If SIP and HTTP sessions were really lost, then would we have seen other types
of exceptions (like null SIP / HTTP sessions)? I feel that these are purely due
to the missed SIP, HTTP and SAS remove commands.


varunrupela added a comment - 09/Oct/09 03:57 AM
  • corrected the synopsis.

The SessionExpired messages really indicate http or sip message loss and not
session loss. You are right Mahesh, if the session were lost then we would have
seen some more null messages in the logs.

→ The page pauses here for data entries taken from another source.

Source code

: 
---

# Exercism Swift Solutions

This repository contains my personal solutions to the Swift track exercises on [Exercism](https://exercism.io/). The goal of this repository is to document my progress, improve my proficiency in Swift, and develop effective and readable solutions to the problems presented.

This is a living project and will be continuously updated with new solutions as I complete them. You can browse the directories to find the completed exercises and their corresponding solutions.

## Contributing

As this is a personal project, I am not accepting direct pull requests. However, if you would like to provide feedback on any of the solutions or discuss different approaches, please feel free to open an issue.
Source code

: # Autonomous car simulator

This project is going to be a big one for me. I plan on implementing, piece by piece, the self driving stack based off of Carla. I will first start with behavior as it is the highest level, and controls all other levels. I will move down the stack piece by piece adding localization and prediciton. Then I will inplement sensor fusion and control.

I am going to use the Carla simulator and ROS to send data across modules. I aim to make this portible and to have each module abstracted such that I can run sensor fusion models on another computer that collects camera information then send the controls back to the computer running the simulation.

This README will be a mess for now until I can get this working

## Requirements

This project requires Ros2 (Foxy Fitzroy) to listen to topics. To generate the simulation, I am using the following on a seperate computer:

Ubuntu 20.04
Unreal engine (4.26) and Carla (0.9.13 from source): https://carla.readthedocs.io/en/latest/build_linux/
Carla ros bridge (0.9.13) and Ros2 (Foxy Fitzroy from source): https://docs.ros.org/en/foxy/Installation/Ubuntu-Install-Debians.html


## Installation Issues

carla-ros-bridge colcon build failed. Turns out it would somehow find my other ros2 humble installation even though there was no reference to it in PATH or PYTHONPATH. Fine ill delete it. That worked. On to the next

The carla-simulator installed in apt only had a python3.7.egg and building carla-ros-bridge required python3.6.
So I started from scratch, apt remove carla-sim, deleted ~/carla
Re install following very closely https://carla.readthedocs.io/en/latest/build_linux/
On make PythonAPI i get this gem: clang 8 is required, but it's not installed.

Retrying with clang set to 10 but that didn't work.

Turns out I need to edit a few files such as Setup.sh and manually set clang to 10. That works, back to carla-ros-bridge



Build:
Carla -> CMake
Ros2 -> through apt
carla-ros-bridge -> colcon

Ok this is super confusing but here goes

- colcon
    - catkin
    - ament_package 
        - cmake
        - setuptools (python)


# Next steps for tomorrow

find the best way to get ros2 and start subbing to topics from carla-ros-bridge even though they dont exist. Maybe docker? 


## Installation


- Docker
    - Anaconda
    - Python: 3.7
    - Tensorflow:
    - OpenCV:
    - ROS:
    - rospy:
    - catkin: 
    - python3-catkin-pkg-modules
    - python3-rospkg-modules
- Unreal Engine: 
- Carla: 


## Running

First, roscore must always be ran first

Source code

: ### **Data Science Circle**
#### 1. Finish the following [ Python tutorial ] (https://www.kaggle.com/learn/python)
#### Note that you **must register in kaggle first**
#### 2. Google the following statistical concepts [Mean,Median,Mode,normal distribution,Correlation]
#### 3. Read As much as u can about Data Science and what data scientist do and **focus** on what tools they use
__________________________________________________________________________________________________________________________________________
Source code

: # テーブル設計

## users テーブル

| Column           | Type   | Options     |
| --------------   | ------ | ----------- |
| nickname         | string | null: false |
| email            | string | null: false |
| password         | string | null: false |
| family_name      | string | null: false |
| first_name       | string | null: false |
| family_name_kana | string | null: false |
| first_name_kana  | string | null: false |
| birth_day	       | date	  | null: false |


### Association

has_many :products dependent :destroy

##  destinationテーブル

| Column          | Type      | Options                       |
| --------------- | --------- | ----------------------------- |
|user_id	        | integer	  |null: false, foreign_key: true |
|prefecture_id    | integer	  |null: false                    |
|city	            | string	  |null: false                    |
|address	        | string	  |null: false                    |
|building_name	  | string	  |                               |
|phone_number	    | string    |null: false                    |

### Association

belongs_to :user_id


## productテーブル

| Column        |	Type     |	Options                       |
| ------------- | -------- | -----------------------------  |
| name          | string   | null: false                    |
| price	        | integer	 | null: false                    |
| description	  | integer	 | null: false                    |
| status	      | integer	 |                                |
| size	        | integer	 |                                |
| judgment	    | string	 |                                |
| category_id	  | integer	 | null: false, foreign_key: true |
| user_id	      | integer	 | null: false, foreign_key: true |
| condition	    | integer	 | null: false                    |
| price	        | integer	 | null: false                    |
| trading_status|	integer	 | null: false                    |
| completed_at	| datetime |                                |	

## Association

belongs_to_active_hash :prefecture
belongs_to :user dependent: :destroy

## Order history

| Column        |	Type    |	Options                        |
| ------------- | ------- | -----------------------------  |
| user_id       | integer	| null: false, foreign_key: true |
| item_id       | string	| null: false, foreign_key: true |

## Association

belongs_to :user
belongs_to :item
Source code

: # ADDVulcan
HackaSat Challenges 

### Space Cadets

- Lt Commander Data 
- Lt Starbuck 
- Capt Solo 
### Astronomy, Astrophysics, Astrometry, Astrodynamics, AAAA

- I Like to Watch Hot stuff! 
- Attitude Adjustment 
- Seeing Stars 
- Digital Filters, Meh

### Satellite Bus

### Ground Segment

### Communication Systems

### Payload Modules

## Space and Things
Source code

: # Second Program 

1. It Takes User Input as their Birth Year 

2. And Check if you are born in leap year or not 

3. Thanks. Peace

Apart from the loss of remove replica messages, the SessionExpired messages
(i.e. traffic loss) are also related to the 503 responses and the timeouts on
BYE/200-OK.

The 481 responses though indicate session loss and so should be related to the
"unexpectedly null" messages in the logs.


varunrupela added a comment - 09/Oct/09 04:12 AM

The last debug run with a default FLUSH_INTERVAL_FOR_REMOVAL_MILLIS setting
produce the following numbers:

  • SessionExpired messages - 4
      • This issue has been marked as a duplicate of 322 ***

varunrupela added a comment - 09/Oct/09 04:15 AM

Closed the issue by mistake ..... while updating it with info on the last run..

Here is update:
The last debug run with a default FLUSH_INTERVAL_FOR_REMOVAL_MILLIS setting
produce the following numbers:

  • SessionExpired messages - 4322
  • "unexpectedly null" - 62
  • "IllegalState" - 0
  • 503 Responses - 519
  • 481 Responses - 62
  • timeouts - 384

Mahesh Kannan added a comment - 11/Oct/09 01:39 PM

Looks like SASTimerMigrationTasks are not unregistered upon bulk removal.
Currently preparing a patch and will update the bug after I test it...


prasads added a comment - 13/Oct/09 03:34 AM

Temporarily marking these issues as P4, for the Sailfin 2.0 release. The
priority will be restored for the next release.